*What you have to do*:
From the entries below, please output exactly the lines starting at the one containing "with two reciprocal" and ending at the one containing "for e.o.' \\", both included.

*Entries supplied*:
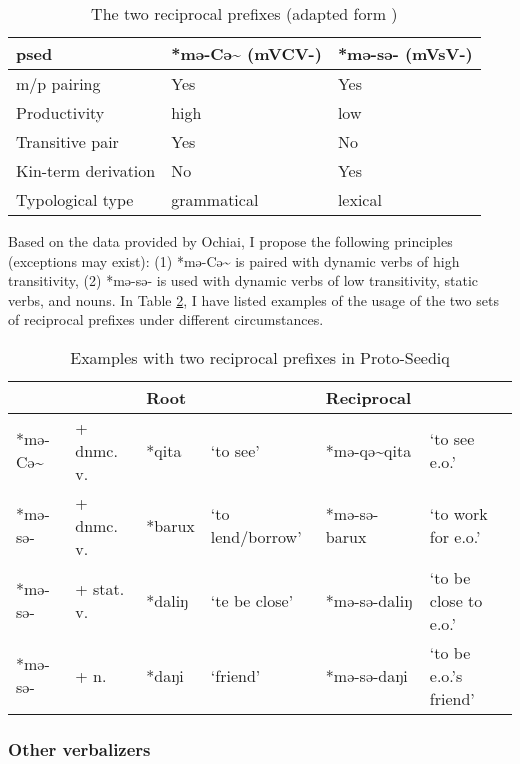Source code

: \begin{table}[!htbp]
\centering
\caption{The two reciprocal prefixes (adapted form \textcite[182]{ochiai2016reciprocals})}
\label{tab:psed_recp_ochi}
\begin{tabular}{lll}
\hline
\ac{psed}           & *mə-Cə\~{} (mVCV-) & *mə-sə- (mVsV-) \\ \hline
m/p pairing         & Yes                & Yes             \\
Productivity        & high               & low             \\
Transitive pair     & Yes                & No              \\
Kin-term derivation & No                 & Yes             \\
Typological type    & grammatical        & lexical         \\ \hline
\end{tabular}
\end{table}

Based on the data provided by Ochiai, I propose the following principles (exceptions may exist): (1) *mə-Cə\~{} is paired with dynamic verbs of high transitivity, (2) *mə-sə- is used with dynamic verbs of low transitivity, static verbs, and nouns. In Table \ref{tab:psed_recp_ex}, I have listed examples of the usage of the two sets of reciprocal prefixes under different circumstances.

\begin{table}[!htbp]
\centering
\caption{Examples with two reciprocal prefixes in Proto-Seediq}
\label{tab:psed_recp_ex}
\begin{tabular}{llllll}
\hline
           &            & Root  &                  & Reciprocal    &                            \\ \hline
*mə-Cə\~{} & + dnmc. v. & *qita  & `to see'         & *mə-qə\~{}qita & `to see e.o.'              \\
*mə-sə-    & + dnmc. v. & *barux & `to lend/borrow' & *mə-sə-barux   & `to work for e.o.' \\
*mə-sə-    & + stat. v. & *daliŋ & `te be close'    & *mə-sə-daliŋ   & `to be close to e.o.'      \\
*mə-sə-    & + n.       & *daŋi  & `friend'         & *mə-sə-daŋi    & `to be e.o.'s friend'  \\ \hline
\end{tabular}
\end{table}

\subsubsection{Other verbalizers}

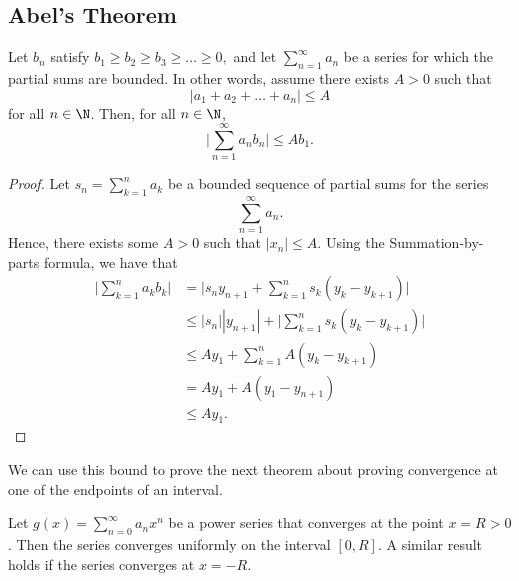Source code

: \subsection{Abel's Theorem}

\begin{tcolorbox}
    \begin{lem}
    Let \( b_n  \) satisfy \( b_1 \geq b_2 \geq b_3 \geq \dots \geq 0,  \) and  let \( \sum_{ n=1 }^{ \infty  } a_n  \) be a series for which the partial sums are bounded. In other words, assume there exists \( A > 0  \) such that 
    \[  | a_1 + a_2 + \dots + a_n  |  \leq A  \] for all \( n \in \N  \). Then, for all \( n \in \N  \), 
    \[  \Big| \sum_{ n=1 }^{ \infty  } a_n b_n  \Big|  \leq Ab_1. \]
    \end{lem}
\end{tcolorbox}

\begin{proof}
Let \( s_n = \sum_{ k=1 }^{ n  } a_k  \) be a bounded sequence of partial sums for the series 
\[  \sum_{ n=1  }^{  \infty  } a_n.  \] Hence, there exists some \( A > 0  \) such that \( | x_n  | \leq A  \). Using the Summation-by-parts formula, we have that 
\begin{align*}
    \Big| \sum_{ k=1 }^{ n } a_k b_k  \Big| &= \Big| s_n y_{n+1} + \sum_{ k=1 }^{ n } s_k (y_k - y_{k+1}) \Big|  \\
                                            &\leq | s_n | | y_{n+1} | + \Big| \sum_{ k=1 }^{ n } s_k (y_k - y_{k+1}) \Big| \\
                                            &\leq Ay_1 + \sum_{ k=1 }^{ n } A (y_k - y_{k+1}) \\
                                            &= Ay_1 + A(y_1 - y_{n+1}) \\
                                            &\leq Ay_1.
\end{align*}
\end{proof}

We can use this bound to prove the next theorem about proving convergence at one of the endpoints of an interval.

\begin{tcolorbox}
    \begin{thm}
        Let \( g(x) = \sum_{ n=0  }^{  \infty  } a_n x^n  \) be a power series that converges at the point \( x = R > 0  \). Then the series converges uniformly on the interval \( [0,R] \). A similar result holds if the series converges at \( x = -R  \).
    \end{thm}
\end{tcolorbox}

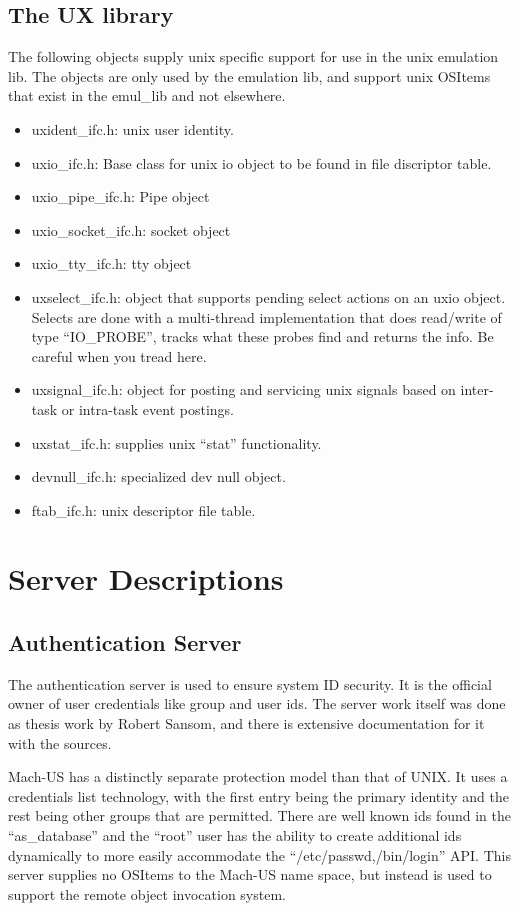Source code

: \subsection{The UX library}
The following objects supply unix specific support for use in the unix
emulation lib.  The objects are only used by the emulation lib, and support
unix OSItems that exist in the emul\_lib and not elsewhere.
\begin{itemize}
\item{uxident\_ifc.h}: unix user identity.
\item{uxio\_ifc.h}: Base class for unix io object to be found in
file discriptor table.
\item{uxio\_pipe\_ifc.h}:  Pipe object
\item{uxio\_socket\_ifc.h}: socket object
\item{uxio\_tty\_ifc.h}: tty object
\item{uxselect\_ifc.h}: object that supports pending select actions on an uxio
object.  Selects are done with a multi-thread implementation that does
read/write of type ``IO\_PROBE'', tracks what these probes find and
returns the info.  Be careful when you tread here.
\item{uxsignal\_ifc.h}: object for posting and servicing unix signals based on
inter-task or intra-task event postings.
\item{uxstat\_ifc.h}: supplies unix ``stat'' functionality.
\item{devnull\_ifc.h}: specialized dev null object.
\item{ftab\_ifc.h}: unix descriptor file table.
\end{itemize}

\section{Server Descriptions}
\label{sec:servers}
\subsection{Authentication Server}
The authentication server is used to ensure system ID security.
It is the official owner of user credentials like group and user ids.
The server work itself was done as thesis work by Robert Sansom, and there
is extensive documentation for it with the sources.

Mach-US has a distinctly separate protection model than that of UNIX.  It
uses a credentials list technology, with the first entry being the primary
identity and the rest being other groups that are permitted.  There are
well known ids found in the ``as\_database'' and the ``root'' user has the
ability to create additional ids dynamically to more easily accommodate
the ``/etc/passwd,/bin/login'' API.
This server supplies no OSItems to the Mach-US name space, but instead is
used to support the remote object invocation system.

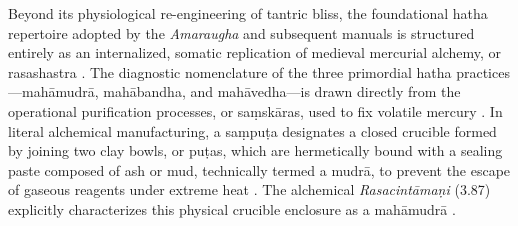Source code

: \documentclass[11pt,twoside,letterpaper]{article}
\begin{document}
Beyond its physiological re-engineering of tantric bliss, the foundational hatha repertoire adopted by the \textit{Amaraugha} and subsequent manuals is structured entirely as an internalized, somatic replication of medieval mercurial alchemy, or rasashastra \citep{Mallinson2021}. The diagnostic nomenclature of the three primordial hatha practices—mahāmudrā, mahābandha, and mahāvedha—is drawn directly from the operational purification processes, or saṃskāras, used to fix volatile mercury \citep{Mallinson2021}. In literal alchemical manufacturing, a saṃpuṭa designates a closed crucible formed by joining two clay bowls, or puṭas, which are hermetically bound with a sealing paste composed of ash or mud, technically termed a mudrā, to prevent the escape of gaseous reagents under extreme heat \citep{Mallinson2021}. The alchemical \textit{Rasacintāmaṇi} (3.87) explicitly characterizes this physical crucible enclosure as a mahāmudrā \citep{Mallinson2021}.
\end{document}
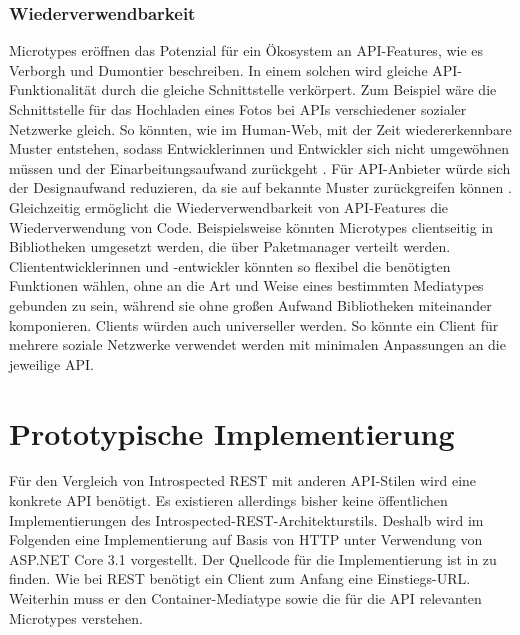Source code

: \subsubsection{Wiederverwendbarkeit}
Microtypes eröffnen das Potenzial für ein Ökosystem an API-Features, wie es Verborgh und Dumontier beschreiben. In einem solchen wird gleiche API-Funktionalität durch die gleiche Schnittstelle verkörpert. Zum Beispiel wäre die Schnittstelle für das Hochladen eines Fotos bei APIs verschiedener sozialer Netzwerke gleich. So könnten, wie im Human-Web, mit der Zeit wiedererkennbare Muster entstehen, sodass Entwicklerinnen und Entwickler sich nicht umgewöhnen müssen und der Einarbeitungsaufwand zurückgeht \autocite{Verborgh2018}. Für API-Anbieter würde sich der Designaufwand reduzieren, da sie auf bekannte Muster zurückgreifen können \autocite{Wilde2018}. Gleichzeitig ermöglicht die Wiederverwendbarkeit von API-Features die Wiederverwendung von Code. Beispielsweise könnten Microtypes clientseitig in Bibliotheken umgesetzt werden, die über Paketmanager verteilt werden. Cliententwicklerinnen und -entwickler könnten so flexibel die benötigten Funktionen wählen, ohne an die Art und Weise eines bestimmten Mediatypes gebunden zu sein, während sie ohne großen Aufwand Bibliotheken miteinander komponieren. Clients würden auch universeller werden. So könnte ein Client für mehrere soziale Netzwerke verwendet werden mit minimalen Anpassungen an die jeweilige API.

\section{Prototypische Implementierung}\label{sec:intrest|prototype}

Für den Vergleich von Introspected REST mit anderen API-Stilen wird eine konkrete API benötigt. Es existieren allerdings bisher keine öffentlichen Implementierungen des Introspected-REST-Architekturstils. Deshalb wird im Folgenden eine Implementierung auf Basis von HTTP unter Verwendung von ASP.NET Core 3.1\footnotemark{} vorgestellt. Der Quellcode für die Implementierung ist in  zu finden. Wie bei REST benötigt ein Client zum Anfang eine Einstiegs-URL\@. Weiterhin muss er den Container-Mediatype sowie die für die API relevanten Microtypes verstehen.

*Solution*:
\caption{Examples with two reciprocal prefixes in Proto-Seediq}
\label{tab:psed_recp_ex}
\begin{tabular}{llllll}
\hline
           &            & Root  &                  & Reciprocal    &                            \\ \hline
*mə-Cə\~{} & + dnmc. v. & *qita  & `to see'         & *mə-qə\~{}qita & `to see e.o.'              \\
*mə-sə-    & + dnmc. v. & *barux & `to lend/borrow' & *mə-sə-barux   & `to work for e.o.' \\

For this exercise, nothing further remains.